The argument over Tony Abbott’s alleged misogyny has been as spectacular as it has been worrying. Spectacular in the sense that it has had fireworks―Julia Gillard’s speech in parliament―and the ongoing circus of commentary and counter-commentary, by which I don’t mean it was unserious, but that it has provided fodder for the media for weeks, unlike so many other issues. People are incensed, in one direction or another: Margie Abbott, Amanda Vanstone; or, on the other hand, any number of women and men cheering from the sidelines who found Gillard’s speech a kick where it was deserved. Worrying, because despite the basic question that women’s position in society is, the debate has not only sidelined serious issues about Gillard’s political acumen (Peter Slipper) and her reputation (the AMW ‘slush fund’ scandal), but is just the sort of political concoction that draws attention away from issues of a non-identity related kind.

If people are incensed, rather than simply angry or challenged, it is because someone has been insulted. The response is visceral. Katharine Murphy put her finger on one fairly convincing reason for Gillard’s response: women are often put in no-win situations; insult and put-down, followed by either an incapacity or a judicious decision not to bite back, leaves the issue ‘broiling’ beneath the surface. Julia Gillard doesn’t seem to colour up in the face of insult―which is amazing, and a form of strength; but the bodily reaction to insult is usually something like that: that mark of shame so easily read and over which so many women have little control in difficult situations. Insult and humiliation is experienced at the level of the body, and the insult to self can be devastating (thus the ultimate power of misogyny, when you meet it, or rape, for instance).

Interestingly, Amanda Vanstone’s opening gambit in her Age article on the issue is about her relationship with Alan Jones. She seems not to be someone who colours up either, fighting Jones’ particular ‘dislike’ of her by fronting up to interviews on his program whenever she could―though the fact that she starts the piece with the anecdote of Jones telling John Howard to get rid of ‘that woman’ is an indication again of some personally felt unfairness at an unmistakably gendered comment. From a different angle, Margie Abbott must also feel an insult―not just to her husband, but to herself as a ‘strong’ woman, who presumably wouldn’t put up with sexism at home.

The point is that the economy of insult and derision of women is hard to chart, hard to analyse, and is slippery for all kinds of reasons: because men, or anyone holding more power, often give with one hand while taking with the other; because women respond to that in complex, sometimes self-defeating ways, certainly often confused by the passion behind sexist innuendo and belittling insult.

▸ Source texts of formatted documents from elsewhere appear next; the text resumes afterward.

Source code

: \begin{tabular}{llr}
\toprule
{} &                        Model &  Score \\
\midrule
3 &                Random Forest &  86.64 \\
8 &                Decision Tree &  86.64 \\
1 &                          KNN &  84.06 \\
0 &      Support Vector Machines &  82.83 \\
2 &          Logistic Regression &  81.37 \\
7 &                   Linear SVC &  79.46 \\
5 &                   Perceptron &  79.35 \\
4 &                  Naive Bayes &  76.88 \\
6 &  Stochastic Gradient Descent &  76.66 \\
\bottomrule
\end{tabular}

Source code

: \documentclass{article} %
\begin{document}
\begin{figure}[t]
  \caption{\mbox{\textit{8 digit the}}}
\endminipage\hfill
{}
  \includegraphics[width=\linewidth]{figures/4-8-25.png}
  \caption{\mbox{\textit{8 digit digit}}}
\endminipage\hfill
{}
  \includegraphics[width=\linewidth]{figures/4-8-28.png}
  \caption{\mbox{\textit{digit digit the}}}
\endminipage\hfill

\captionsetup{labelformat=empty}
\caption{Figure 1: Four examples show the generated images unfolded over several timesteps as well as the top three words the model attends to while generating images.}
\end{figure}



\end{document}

Proof of insult, much less misogyny, can be hard to establish, yet the feeling of it is present, and is always potentially inflammatory.

Annabel Crabb was right to point out a difference between sexism and misogyny; a distinction many commentators ignored, allowing ‘sexism’ to be imbued with Gillard’s chosen attack word ‘misogyny’—carefully chosen, I would assume. When asked by the 7.30 Report’s Leigh Sales’ whether ‘Labor truly believes Tony Abbott hates women’, Penny Wong slid seamlessly into a discussion of sexism (pinning Abbott very successfully under this label);  Lindy Edwards, intent on seeing Gillard’s speech as an utter triumph for her political fortunes generally, never once mentioned misogyny, though that was Gillard’s claim. Unfortunately perhaps, while sexism can more likely be proved―as discriminatory language or behaviour (‘You wouldn’t say that about a man’)―misogyny as a social force is a theory.

Beyond that, even if it is convincingly argued that misogyny structures some social contexts it is not to say that all men are imbued with it, or that misogynist inclinations or attitudes imbue everything about a particular individual or institution. Feminism’s point overall is that if sexism, patriarchy and misogyny exist at all, it is as social-cultural forces and structures that in large part shape us independently of our will, underpinning our thinking, relationships and identities. Different feminisms argue more or less how hard and fast those relative structures influence us. Beyond second wave feminism’s sometimes blanket descriptions of the effects of male power, it is easier today to see how, psychologically and individually, those influences may be relatively independent of elements of our ‘better selves’ and, even socially, that they come up against other traditions of thinking and being that may counter such assumptions of power. It is these gaps and contradictions that make it possible for us to venture past the terrible deformations of human possibility that sexism, and especially misogyny, are.

Fighting back is also proof that change is thought to be possible; why would you bother if it was an essential power? Yet, Gillard’s fight back has to be questioned―if not for inaccuracy, then for how it was tuned to a form of politics that is surely limited, and may be dangerous. Tony Abbott is accused of populism. In playing the misogyny card Gillard was counting on a response born of feminism, which makes it hardly populist but which, nevertheless, playing on insult and identity, is not wholly distant from what is often pulled from the right-wing populist box of tricks.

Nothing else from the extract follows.